SBS Australia is seeking to answer this question with the new series Who the Bloody Hell Are We? featuring John Safran, Cal Wilson and Adam Liaw, who explore how people of Jewish, Kiwi and Chinese descent, like themselves, fit into our national narrative.

As Safran put it to The AJN, he’s the “Jewish guy”.

“SBS and the production company had this idea of looking at lesser-known histories of Australia,” Safran explained when asked how he got involved.

John Safran

“SBS are always great, especially when I ask if I can dig a bit deeper.”

Safran said a lot of what he found out were things he didn’t know beforehand.

“I kind of felt that the history of the Jews in Australia must be more awkward than the story of ‘suffering in Europe and then you came to Australia and it was the golden age’. When I started digging away, I realised it was way more interesting than that.”

For example, Safran revealed that literary figures like Henry Lawson and Norman Lindsay had quite spiky attitudes towards Jews that were exposed in their literature.

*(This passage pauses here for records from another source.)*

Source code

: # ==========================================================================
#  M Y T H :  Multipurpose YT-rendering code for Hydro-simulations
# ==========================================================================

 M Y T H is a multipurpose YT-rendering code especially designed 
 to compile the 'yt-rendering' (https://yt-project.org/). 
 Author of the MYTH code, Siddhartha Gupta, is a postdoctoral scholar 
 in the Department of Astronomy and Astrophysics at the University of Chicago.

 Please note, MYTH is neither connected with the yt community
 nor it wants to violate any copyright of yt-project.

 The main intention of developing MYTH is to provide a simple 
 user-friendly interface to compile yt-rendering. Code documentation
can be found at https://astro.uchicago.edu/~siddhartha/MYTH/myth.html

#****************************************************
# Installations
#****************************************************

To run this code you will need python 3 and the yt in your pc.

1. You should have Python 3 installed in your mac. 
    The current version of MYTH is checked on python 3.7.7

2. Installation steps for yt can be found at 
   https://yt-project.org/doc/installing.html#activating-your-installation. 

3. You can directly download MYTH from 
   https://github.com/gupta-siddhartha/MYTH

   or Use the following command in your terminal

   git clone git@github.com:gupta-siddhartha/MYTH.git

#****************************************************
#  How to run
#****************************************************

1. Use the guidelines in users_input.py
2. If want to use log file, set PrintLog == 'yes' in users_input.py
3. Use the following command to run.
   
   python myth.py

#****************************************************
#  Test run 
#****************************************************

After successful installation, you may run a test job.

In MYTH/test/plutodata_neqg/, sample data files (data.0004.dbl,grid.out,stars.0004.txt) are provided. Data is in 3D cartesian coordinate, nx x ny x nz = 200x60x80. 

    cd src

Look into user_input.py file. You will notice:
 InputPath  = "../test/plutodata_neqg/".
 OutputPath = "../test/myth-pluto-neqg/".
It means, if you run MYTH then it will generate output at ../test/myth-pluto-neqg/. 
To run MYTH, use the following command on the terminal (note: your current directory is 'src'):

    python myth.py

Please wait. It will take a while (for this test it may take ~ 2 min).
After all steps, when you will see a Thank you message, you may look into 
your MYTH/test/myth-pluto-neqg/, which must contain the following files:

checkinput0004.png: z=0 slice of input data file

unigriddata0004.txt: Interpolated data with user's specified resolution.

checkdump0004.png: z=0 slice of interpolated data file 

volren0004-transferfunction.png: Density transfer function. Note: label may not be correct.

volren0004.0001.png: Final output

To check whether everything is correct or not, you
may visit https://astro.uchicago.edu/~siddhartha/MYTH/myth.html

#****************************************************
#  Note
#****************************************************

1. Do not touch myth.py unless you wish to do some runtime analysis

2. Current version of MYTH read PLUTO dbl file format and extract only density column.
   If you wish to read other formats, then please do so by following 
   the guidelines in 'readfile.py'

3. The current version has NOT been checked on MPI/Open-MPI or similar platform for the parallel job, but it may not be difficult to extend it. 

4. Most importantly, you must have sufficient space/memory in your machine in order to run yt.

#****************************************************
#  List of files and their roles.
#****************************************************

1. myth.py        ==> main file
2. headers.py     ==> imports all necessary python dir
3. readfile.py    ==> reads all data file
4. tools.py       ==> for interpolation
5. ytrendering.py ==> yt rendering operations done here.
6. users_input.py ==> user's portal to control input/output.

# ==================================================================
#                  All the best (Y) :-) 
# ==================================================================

Safran also uncovered the story of a Jewish woman who came from England as a convict and ended up marrying a man who was essentially the leader of the new colony in New South Wales. She wasn’t allowed to express any religious belief other than Christianity.

When Safran spoke to her descendants, it became clear that her children and grandchildren being baptised probably wasn’t something she wanted. Yet, she had no choice, it was what people had to do to move up in society in Australia at the time.

“You could be Jewish, as long as you were Anglican,” Safran explained. “That’s a very different story to the one that described a go-getting Jewish woman who fought her way up from being a convict to the first lady.”

Safran said there are so many other stories that mirror this experience. And ultimately, it’s helping him, as well as Wilson and Liaw, educate the viewers. For Safran, it was especially the case in correcting the understanding that all Jews are white Europeans.

The show shares stories from each key era – convict era, bushrangers and more right through until modern times. The modern story that Safran shares is that of the vandalism of Very Good Felafel in Brunswick, Melbourne. The owner fled Iraq, arriving in Australia via Israel.

Safran manages to tell the stories in a fun way, demystifying many of the ideas around Jews in Australia today.

Safran acknowledged it was challenging but fun, especially because it was the first season.

“First seasons are always sort of ‘working out the show’, and I love that,” Safran said.

“I love that I could really make my mark on it because it was the first season and things weren’t locked in. So I did push back and make things a bit spicier, and I got to pull the rug out from under things. And SBS were really receptive to that.”

Safran said what is excellent about the program is that it shows all cultures cannot be treated as “basically the same story, just with different window dressings”.

“I found that things were really specifically Jewish about the experiences we covered, so it’s not just repeat, repeat, repeat with the other cultures,” he explained.

As SBS describes it, it’s shameless entertaining Australian history, but not as we know it.

Who the Bloody Hell Are We? premieres on SBS on Wednesday, July 19 at 7.30pm and continues weekly. All three episodes will be available to stream on SBS On Demand.